__Your task__: Copy, from the material below, each line that contains the word "message".

__Exercise materials__:
************
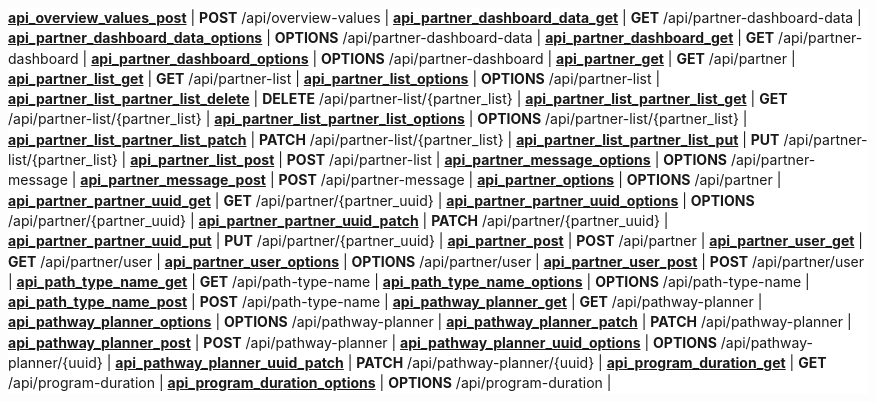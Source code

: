 [**api_overview_values_post**](DefaultApi.md#api_overview_values_post) | **POST** /api/overview-values | 
[**api_partner_dashboard_data_get**](DefaultApi.md#api_partner_dashboard_data_get) | **GET** /api/partner-dashboard-data | 
[**api_partner_dashboard_data_options**](DefaultApi.md#api_partner_dashboard_data_options) | **OPTIONS** /api/partner-dashboard-data | 
[**api_partner_dashboard_get**](DefaultApi.md#api_partner_dashboard_get) | **GET** /api/partner-dashboard | 
[**api_partner_dashboard_options**](DefaultApi.md#api_partner_dashboard_options) | **OPTIONS** /api/partner-dashboard | 
[**api_partner_get**](DefaultApi.md#api_partner_get) | **GET** /api/partner | 
[**api_partner_list_get**](DefaultApi.md#api_partner_list_get) | **GET** /api/partner-list | 
[**api_partner_list_options**](DefaultApi.md#api_partner_list_options) | **OPTIONS** /api/partner-list | 
[**api_partner_list_partner_list_delete**](DefaultApi.md#api_partner_list_partner_list_delete) | **DELETE** /api/partner-list/{partner_list} | 
[**api_partner_list_partner_list_get**](DefaultApi.md#api_partner_list_partner_list_get) | **GET** /api/partner-list/{partner_list} | 
[**api_partner_list_partner_list_options**](DefaultApi.md#api_partner_list_partner_list_options) | **OPTIONS** /api/partner-list/{partner_list} | 
[**api_partner_list_partner_list_patch**](DefaultApi.md#api_partner_list_partner_list_patch) | **PATCH** /api/partner-list/{partner_list} | 
[**api_partner_list_partner_list_put**](DefaultApi.md#api_partner_list_partner_list_put) | **PUT** /api/partner-list/{partner_list} | 
[**api_partner_list_post**](DefaultApi.md#api_partner_list_post) | **POST** /api/partner-list | 
[**api_partner_message_options**](DefaultApi.md#api_partner_message_options) | **OPTIONS** /api/partner-message | 
[**api_partner_message_post**](DefaultApi.md#api_partner_message_post) | **POST** /api/partner-message | 
[**api_partner_options**](DefaultApi.md#api_partner_options) | **OPTIONS** /api/partner | 
[**api_partner_partner_uuid_get**](DefaultApi.md#api_partner_partner_uuid_get) | **GET** /api/partner/{partner_uuid} | 
[**api_partner_partner_uuid_options**](DefaultApi.md#api_partner_partner_uuid_options) | **OPTIONS** /api/partner/{partner_uuid} | 
[**api_partner_partner_uuid_patch**](DefaultApi.md#api_partner_partner_uuid_patch) | **PATCH** /api/partner/{partner_uuid} | 
[**api_partner_partner_uuid_put**](DefaultApi.md#api_partner_partner_uuid_put) | **PUT** /api/partner/{partner_uuid} | 
[**api_partner_post**](DefaultApi.md#api_partner_post) | **POST** /api/partner | 
[**api_partner_user_get**](DefaultApi.md#api_partner_user_get) | **GET** /api/partner/user | 
[**api_partner_user_options**](DefaultApi.md#api_partner_user_options) | **OPTIONS** /api/partner/user | 
[**api_partner_user_post**](DefaultApi.md#api_partner_user_post) | **POST** /api/partner/user | 
[**api_path_type_name_get**](DefaultApi.md#api_path_type_name_get) | **GET** /api/path-type-name | 
[**api_path_type_name_options**](DefaultApi.md#api_path_type_name_options) | **OPTIONS** /api/path-type-name | 
[**api_path_type_name_post**](DefaultApi.md#api_path_type_name_post) | **POST** /api/path-type-name | 
[**api_pathway_planner_get**](DefaultApi.md#api_pathway_planner_get) | **GET** /api/pathway-planner | 
[**api_pathway_planner_options**](DefaultApi.md#api_pathway_planner_options) | **OPTIONS** /api/pathway-planner | 
[**api_pathway_planner_patch**](DefaultApi.md#api_pathway_planner_patch) | **PATCH** /api/pathway-planner | 
[**api_pathway_planner_post**](DefaultApi.md#api_pathway_planner_post) | **POST** /api/pathway-planner | 
[**api_pathway_planner_uuid_options**](DefaultApi.md#api_pathway_planner_uuid_options) | **OPTIONS** /api/pathway-planner/{uuid} | 
[**api_pathway_planner_uuid_patch**](DefaultApi.md#api_pathway_planner_uuid_patch) | **PATCH** /api/pathway-planner/{uuid} | 
[**api_program_duration_get**](DefaultApi.md#api_program_duration_get) | **GET** /api/program-duration | 
[**api_program_duration_options**](DefaultApi.md#api_program_duration_options) | **OPTIONS** /api/program-duration |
************
__Answer to this task__:
[**api_partner_message_options**](DefaultApi.md#api_partner_message_options) | **OPTIONS** /api/partner-message | 
[**api_partner_message_post**](DefaultApi.md#api_partner_message_post) | **POST** /api/partner-message | 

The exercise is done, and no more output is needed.